Exercise goal: Each line below that holds the string "wikipedia" counts once; report the total and nothing else.

Dataset entries:
::::::
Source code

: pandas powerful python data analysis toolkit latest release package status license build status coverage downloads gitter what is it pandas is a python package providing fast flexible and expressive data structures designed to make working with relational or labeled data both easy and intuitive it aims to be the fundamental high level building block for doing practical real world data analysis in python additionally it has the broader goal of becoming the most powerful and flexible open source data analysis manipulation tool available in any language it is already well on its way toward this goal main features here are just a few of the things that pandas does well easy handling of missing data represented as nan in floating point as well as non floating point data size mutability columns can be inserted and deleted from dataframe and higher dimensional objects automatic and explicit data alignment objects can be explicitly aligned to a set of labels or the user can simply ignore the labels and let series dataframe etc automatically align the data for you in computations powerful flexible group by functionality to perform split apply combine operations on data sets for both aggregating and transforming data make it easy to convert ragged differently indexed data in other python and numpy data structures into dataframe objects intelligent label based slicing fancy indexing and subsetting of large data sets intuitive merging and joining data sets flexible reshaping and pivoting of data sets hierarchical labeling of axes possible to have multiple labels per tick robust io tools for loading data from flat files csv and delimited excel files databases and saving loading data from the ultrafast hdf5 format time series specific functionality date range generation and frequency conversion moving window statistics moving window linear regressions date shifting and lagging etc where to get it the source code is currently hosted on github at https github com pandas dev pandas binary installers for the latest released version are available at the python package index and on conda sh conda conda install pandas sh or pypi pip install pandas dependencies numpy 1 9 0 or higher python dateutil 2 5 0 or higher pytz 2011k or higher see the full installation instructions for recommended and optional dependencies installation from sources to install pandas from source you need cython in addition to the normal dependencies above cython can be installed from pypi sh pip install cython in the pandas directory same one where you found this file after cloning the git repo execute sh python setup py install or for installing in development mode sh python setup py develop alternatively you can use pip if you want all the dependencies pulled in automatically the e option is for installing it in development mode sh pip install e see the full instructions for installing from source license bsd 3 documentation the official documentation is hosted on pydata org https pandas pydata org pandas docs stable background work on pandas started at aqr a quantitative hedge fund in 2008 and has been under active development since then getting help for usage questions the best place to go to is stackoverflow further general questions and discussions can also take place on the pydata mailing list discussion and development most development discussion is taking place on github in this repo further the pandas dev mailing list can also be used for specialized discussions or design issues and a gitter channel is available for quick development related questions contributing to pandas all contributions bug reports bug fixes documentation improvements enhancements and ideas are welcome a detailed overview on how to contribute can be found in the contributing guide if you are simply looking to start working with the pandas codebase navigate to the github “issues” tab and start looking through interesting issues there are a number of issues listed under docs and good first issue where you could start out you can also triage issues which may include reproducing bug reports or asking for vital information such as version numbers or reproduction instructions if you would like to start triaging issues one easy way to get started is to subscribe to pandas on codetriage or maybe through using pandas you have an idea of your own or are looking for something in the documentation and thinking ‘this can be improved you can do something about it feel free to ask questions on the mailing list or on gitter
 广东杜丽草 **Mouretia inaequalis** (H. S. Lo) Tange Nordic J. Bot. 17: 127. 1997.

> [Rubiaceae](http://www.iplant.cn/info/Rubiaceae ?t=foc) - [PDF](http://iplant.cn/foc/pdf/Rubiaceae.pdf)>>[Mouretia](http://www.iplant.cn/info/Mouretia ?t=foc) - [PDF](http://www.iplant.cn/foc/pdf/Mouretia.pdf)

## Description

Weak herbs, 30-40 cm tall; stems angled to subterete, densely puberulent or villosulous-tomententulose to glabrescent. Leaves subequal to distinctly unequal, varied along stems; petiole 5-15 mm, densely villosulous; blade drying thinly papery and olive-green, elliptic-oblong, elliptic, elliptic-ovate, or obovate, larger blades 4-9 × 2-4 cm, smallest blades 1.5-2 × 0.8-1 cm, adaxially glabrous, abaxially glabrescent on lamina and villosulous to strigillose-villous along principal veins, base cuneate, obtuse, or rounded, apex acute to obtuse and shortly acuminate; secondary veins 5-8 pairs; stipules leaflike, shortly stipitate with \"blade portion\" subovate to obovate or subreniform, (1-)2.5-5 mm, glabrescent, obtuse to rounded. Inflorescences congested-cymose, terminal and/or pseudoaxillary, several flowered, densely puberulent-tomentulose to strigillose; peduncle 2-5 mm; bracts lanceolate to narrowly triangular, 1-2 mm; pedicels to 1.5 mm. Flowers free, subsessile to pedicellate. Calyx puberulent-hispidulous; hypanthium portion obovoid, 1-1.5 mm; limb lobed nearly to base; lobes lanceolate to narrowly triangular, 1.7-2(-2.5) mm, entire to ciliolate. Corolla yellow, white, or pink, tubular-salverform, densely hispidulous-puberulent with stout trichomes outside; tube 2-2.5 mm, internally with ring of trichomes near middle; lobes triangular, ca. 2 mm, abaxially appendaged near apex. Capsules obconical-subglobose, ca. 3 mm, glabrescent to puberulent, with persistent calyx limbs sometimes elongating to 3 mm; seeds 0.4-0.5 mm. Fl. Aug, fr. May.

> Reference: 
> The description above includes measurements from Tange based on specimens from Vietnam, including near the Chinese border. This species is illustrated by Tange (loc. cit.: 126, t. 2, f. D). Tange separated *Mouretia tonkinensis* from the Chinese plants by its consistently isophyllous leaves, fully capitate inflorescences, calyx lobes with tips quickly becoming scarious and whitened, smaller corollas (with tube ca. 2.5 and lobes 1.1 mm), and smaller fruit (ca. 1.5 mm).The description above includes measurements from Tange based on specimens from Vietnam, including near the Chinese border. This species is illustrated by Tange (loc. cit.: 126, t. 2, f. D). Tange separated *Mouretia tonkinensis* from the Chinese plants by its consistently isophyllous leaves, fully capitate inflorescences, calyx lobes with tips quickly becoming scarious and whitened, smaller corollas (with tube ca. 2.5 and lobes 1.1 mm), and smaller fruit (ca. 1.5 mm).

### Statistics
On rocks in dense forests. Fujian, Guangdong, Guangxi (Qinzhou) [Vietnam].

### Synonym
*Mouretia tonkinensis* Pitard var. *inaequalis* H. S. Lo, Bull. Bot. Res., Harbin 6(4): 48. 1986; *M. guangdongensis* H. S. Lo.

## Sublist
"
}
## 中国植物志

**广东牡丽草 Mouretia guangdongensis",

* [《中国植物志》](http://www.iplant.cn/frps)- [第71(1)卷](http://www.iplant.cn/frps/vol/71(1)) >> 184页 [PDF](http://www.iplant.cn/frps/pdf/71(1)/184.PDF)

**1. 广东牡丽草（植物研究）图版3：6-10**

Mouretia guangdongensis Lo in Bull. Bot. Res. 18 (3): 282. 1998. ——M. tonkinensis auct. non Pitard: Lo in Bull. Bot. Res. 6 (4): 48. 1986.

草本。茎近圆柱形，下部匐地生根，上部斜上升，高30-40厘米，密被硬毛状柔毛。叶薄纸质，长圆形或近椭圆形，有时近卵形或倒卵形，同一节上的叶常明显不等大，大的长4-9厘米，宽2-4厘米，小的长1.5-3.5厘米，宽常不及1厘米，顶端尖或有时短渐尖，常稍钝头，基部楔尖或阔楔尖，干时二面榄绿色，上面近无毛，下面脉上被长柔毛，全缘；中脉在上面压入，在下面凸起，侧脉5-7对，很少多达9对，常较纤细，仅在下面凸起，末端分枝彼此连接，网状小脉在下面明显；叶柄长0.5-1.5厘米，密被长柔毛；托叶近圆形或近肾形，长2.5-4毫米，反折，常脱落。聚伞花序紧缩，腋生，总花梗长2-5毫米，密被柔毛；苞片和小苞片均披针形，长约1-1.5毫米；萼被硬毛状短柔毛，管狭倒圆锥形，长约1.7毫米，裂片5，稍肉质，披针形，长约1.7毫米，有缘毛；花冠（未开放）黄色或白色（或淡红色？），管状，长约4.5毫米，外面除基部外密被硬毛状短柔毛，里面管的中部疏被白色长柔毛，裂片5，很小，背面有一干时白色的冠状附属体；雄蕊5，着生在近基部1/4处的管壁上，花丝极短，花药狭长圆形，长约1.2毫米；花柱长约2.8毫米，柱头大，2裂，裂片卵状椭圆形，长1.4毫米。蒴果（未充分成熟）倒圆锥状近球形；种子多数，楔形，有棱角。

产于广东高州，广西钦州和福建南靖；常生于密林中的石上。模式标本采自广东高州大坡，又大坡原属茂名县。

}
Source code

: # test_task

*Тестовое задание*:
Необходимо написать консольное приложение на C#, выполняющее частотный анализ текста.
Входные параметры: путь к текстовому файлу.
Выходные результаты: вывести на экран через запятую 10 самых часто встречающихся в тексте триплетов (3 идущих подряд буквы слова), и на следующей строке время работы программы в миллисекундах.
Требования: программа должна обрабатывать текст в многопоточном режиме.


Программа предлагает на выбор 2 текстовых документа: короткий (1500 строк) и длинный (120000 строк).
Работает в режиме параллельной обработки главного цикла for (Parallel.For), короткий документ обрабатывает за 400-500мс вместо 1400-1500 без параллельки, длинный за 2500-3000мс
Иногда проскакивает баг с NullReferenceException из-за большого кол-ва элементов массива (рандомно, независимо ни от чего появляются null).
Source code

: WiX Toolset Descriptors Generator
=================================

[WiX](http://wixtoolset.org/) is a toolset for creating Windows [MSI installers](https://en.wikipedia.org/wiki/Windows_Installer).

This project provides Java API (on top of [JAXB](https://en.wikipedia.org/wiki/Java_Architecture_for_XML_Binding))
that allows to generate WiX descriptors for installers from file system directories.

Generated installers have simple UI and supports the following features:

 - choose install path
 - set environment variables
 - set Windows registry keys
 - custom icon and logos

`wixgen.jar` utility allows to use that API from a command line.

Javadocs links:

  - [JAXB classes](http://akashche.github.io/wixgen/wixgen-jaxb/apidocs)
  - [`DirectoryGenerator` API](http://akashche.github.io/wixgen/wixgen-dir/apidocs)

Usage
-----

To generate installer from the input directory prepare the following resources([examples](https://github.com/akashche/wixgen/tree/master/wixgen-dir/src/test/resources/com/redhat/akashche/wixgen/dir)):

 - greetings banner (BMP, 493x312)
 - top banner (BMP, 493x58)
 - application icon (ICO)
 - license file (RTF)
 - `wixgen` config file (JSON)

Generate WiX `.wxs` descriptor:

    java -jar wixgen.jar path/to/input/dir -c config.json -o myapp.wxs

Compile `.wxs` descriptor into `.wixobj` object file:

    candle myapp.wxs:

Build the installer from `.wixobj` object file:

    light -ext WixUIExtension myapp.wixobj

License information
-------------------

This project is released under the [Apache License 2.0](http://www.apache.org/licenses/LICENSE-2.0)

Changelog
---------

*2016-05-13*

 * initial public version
::::::
Task solution: 2